Geopolitically, space resource mining also promises economic supremacy to a few nations over the vast majority of earth, bringing near limitless pockets to a tiny minority, and with it concentrated power in a way humanity has never experienced before.
In the US, the new frontier is finally within reach, after a generation of private spaceflight companies has lowered the bottom line by introducing reusable, self-landing rockets. At the forefront is Elon Musk’s SpaceX, driving down industry costs by an order of magnitude while still proving to be an incredibly lucrative industry to the multimillionaire.
The US government’s Space Shuttle cost a prohibitive $60,000 to take one kilogram into low-earth orbit. In sharp contrast, SpaceX has driven the cost down to $784 per kilogram with its efficient and reusable Falcon 9 rocket. It’s a bigger rocket, nearing the end of its development, aims to bring that cost down to $50 per kilogram. That aims to be less expensive than most international delivery services, promising a revolution in spaceflight.
Meanwhile, multi-billionaire Jeff Bezos has also taken a step back from Amazon, to focus on other projects including Blue Origin, a rival spaceflight company that succeeded in creating its own reusable, self-landing rockets as well.
Blue Origin lags behind SpaceX and orbital transportation contracts, missing out on a multi-billion dollar deal to deliver US military and security launches in 2022. The contract was picked up by SpaceX and the United Launch Alliance, featuring aerospace giants Boeing and Lockheed Martin Corporations.
Succeeding where states couldn’t, SpaceX and Blue Origin are in a fight to win the rights for a multi-billion dollar contract to build the moon lander needed for NASA’s bid to return to the moon.
NASA is expected to announce the dates for its second moon landing mission by April 2021, but its mission is expected to occur in 2024.
Whether Blue Origin succeeds in winning the contract or not, private sector activity is at its highest as a new breed of American companies eye the void for varying reasons.
Bezos is angling to sell high atmosphere tourist trips to space, satellite delivery, and a lander.
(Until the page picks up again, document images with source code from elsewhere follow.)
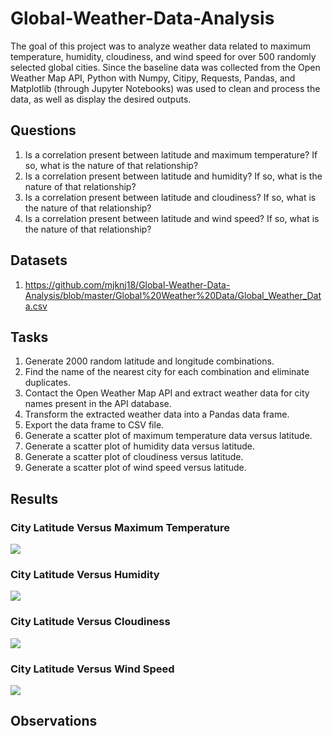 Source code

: # Global-Weather-Data-Analysis

The goal of this project was to analyze weather data related to maximum temperature, humidity, cloudiness, and wind speed for over 500 randomly selected global cities. Since the baseline data was collected from the Open Weather Map API, Python with Numpy, Citipy, Requests, Pandas, and Matplotlib (through Jupyter Notebooks) was used to clean and process the data, as well as display the desired outputs.

## Questions

1. Is a correlation present between latitude and maximum temperature? If so, what is the nature of that relationship?
2. Is a correlation present between latitude and humidity? If so, what is the nature of that relationship?
3. Is a correlation present between latitude and cloudiness? If so, what is the nature of that relationship?
4. Is a correlation present between latitude and wind speed? If so, what is the nature of that relationship?

## Datasets

1. https://github.com/mjknj18/Global-Weather-Data-Analysis/blob/master/Global%20Weather%20Data/Global_Weather_Data.csv

## Tasks

1. Generate 2000 random latitude and longitude combinations.
2. Find the name of the nearest city for each combination and eliminate duplicates.
3. Contact the Open Weather Map API and extract weather data for city names present in the API database.
4. Transform the extracted weather data into a Pandas data frame.
5. Export the data frame to CSV file.
6. Generate a scatter plot of maximum temperature data versus latitude.
7. Generate a scatter plot of humidity data versus latitude.
8. Generate a scatter plot of cloudiness versus latitude.
9. Generate a scatter plot of wind speed versus latitude.

## Results

### City Latitude Versus Maximum Temperature

<img src = https://github.com/mjknj18/Global-Weather-Data-Analysis/blob/master/Images/City_Latitude_vs_Maximum_Temperature.png>

### City Latitude Versus Humidity

<img src = https://github.com/mjknj18/Global-Weather-Data-Analysis/blob/master/Images/City_Latitude_vs_Humidity.png>

### City Latitude Versus Cloudiness

<img src = https://github.com/mjknj18/Global-Weather-Data-Analysis/blob/master/Images/City_Latitude_vs_Cloudiness.png>

### City Latitude Versus Wind Speed

<img src = https://github.com/mjknj18/Global-Weather-Data-Analysis/blob/master/Images/City_Latitude_vs_Wind_Speed.png>

## Observations


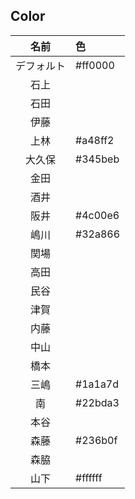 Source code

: ## Color

|名前|色|
|:--:|:--|
|デフォルト|#ff0000|
|石上||
|石田||#2af556
|伊藤||
|上林|#a48ff2|
|大久保|#345beb|
|金田||
|酒井||
|阪井|#4c00e6|
|嶋川|#32a866|
|関場||
|高田||
|民谷||#5eff00
|津賀||
|内藤||
|中山||
|橋本||
|三嶋|#1a1a7d| 
|南|#22bda3|
|本谷||
|森藤|#236b0f|
|森脇||
|山下|#ffffff| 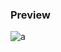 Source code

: ### Preview
![a](https://github.com/Eazvy/UILibs/blob/main/Librarys/VisionV2/Screenshot%202023-02-24%20145627.png?raw=true)
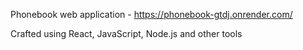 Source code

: Phonebook web application - https://phonebook-gtdj.onrender.com/

Crafted using React, JavaScript, Node.js and other tools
This puts it in direct competition with Virgin Galactic, which also adopted a tourism-heavy business model. SpaceX on the other hand, has its eyes set on the colonisation of Mars, while welcoming a lunar base that could serve as a staging point for humanity’s spread throughout the solar system.
Not to be left out, space mining companies are also lining up for the opening of the new frontier. Their hopes are pinned on companies like SpaceX and Blue Origin further driving down the costs of taking mining equipment into space.
If SpaceX’s largest rocket passes testing, it will immediately put Elon Musk in the position of being able to directly tap into incredible mineral wealth, while opening the door for private investment in the new space race. For Russia and China, they’re already late to the game and catching up is a matter of survival.
The sentiment is echoed across the world, with more nations joining the spacefaring club, including Turkey and the United Arab Emirates.